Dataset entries
──────

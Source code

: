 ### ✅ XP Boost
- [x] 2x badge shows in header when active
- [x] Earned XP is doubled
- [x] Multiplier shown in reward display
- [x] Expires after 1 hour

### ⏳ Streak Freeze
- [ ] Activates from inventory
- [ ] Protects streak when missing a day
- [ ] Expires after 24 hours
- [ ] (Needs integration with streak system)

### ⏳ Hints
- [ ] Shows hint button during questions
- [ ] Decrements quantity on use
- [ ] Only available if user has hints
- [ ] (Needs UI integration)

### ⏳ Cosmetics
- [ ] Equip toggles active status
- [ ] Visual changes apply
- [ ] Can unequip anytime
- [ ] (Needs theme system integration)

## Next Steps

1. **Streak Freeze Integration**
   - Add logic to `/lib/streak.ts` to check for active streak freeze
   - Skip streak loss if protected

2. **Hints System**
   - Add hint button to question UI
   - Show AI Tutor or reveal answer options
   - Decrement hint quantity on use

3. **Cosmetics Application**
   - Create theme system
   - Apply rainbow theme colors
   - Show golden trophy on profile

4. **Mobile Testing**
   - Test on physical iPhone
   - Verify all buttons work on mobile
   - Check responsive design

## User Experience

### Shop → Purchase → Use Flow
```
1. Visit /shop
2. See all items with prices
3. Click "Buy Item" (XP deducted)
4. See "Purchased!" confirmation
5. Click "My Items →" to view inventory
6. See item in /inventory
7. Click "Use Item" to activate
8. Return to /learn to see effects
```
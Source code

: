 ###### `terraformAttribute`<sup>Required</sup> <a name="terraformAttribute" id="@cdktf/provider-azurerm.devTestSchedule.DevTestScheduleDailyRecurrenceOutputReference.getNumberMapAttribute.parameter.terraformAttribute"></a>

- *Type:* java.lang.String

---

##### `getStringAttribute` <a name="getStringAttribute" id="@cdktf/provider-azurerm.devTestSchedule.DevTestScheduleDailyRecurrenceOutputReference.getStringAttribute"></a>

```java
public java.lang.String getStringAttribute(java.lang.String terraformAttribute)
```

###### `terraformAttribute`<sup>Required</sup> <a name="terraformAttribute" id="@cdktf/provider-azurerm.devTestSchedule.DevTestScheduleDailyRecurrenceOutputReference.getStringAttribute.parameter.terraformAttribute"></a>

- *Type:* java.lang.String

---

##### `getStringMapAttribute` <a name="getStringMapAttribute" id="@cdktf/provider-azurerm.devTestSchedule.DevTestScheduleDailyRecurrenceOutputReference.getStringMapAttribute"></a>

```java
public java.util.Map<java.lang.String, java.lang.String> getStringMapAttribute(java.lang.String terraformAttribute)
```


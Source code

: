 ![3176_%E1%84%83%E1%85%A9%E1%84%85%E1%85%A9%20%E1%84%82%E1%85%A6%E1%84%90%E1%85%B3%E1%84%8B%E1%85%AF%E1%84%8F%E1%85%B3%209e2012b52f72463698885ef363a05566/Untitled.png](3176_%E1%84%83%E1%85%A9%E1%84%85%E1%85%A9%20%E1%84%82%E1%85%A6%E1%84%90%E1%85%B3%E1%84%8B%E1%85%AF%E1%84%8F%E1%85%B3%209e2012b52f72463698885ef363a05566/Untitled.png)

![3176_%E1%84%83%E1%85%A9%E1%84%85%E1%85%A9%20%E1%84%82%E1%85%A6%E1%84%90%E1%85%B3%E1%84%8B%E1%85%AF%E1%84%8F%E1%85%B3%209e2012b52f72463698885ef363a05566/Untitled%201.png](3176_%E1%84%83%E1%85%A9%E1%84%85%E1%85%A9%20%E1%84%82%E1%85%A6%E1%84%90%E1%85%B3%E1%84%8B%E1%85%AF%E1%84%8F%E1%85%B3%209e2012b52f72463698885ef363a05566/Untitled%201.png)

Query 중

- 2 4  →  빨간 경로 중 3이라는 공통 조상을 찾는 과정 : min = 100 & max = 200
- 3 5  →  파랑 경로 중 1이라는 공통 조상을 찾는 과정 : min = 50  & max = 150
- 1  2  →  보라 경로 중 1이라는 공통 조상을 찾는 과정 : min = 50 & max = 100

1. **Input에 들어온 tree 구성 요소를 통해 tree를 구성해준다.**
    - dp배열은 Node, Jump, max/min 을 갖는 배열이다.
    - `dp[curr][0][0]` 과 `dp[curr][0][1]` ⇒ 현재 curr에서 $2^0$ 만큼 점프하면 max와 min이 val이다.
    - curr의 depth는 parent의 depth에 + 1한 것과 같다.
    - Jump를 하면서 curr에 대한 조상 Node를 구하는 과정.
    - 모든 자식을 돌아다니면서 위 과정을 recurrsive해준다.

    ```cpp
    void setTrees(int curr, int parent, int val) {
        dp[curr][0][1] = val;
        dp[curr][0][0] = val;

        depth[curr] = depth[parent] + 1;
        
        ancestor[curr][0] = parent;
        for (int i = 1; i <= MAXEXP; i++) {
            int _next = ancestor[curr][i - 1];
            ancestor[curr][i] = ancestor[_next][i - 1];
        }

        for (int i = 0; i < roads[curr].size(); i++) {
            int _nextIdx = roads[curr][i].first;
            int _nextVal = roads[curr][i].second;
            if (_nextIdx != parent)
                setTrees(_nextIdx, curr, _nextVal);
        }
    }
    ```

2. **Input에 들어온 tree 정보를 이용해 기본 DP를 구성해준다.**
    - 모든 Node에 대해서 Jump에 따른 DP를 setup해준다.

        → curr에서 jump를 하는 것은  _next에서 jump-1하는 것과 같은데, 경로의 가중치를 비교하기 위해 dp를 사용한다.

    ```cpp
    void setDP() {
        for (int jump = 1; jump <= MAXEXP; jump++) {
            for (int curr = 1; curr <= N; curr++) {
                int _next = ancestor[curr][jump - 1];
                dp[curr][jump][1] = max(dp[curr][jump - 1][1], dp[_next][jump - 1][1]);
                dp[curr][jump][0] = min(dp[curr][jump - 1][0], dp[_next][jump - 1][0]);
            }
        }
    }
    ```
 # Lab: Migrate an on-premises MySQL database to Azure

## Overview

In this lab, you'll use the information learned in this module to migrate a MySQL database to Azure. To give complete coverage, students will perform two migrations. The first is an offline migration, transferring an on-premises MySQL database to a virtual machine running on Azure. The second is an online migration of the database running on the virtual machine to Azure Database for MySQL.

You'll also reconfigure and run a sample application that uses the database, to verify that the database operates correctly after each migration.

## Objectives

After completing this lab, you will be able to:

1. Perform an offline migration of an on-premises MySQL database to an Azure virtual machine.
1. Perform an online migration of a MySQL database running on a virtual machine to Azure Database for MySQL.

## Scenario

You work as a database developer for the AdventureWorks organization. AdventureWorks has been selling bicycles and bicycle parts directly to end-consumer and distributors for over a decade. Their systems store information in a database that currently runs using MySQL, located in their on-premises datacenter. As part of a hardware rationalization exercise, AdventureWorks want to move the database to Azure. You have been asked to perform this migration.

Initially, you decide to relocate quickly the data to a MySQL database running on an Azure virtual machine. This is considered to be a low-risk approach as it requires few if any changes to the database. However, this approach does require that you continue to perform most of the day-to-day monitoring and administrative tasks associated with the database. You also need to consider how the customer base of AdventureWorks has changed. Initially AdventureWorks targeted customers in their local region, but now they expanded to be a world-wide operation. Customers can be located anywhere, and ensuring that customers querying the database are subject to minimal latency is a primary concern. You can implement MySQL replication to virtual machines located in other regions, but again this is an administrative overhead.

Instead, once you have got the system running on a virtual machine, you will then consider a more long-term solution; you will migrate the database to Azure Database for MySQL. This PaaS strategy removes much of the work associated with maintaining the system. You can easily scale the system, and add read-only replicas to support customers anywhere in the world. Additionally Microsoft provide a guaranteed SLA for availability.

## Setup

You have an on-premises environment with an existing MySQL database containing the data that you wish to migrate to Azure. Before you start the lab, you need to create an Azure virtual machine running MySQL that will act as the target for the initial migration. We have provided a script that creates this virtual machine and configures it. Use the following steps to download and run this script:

──────

* **The problem**
Say how many lines in the records hold "Input에", with the number as the whole reply.

* **Expected output**
2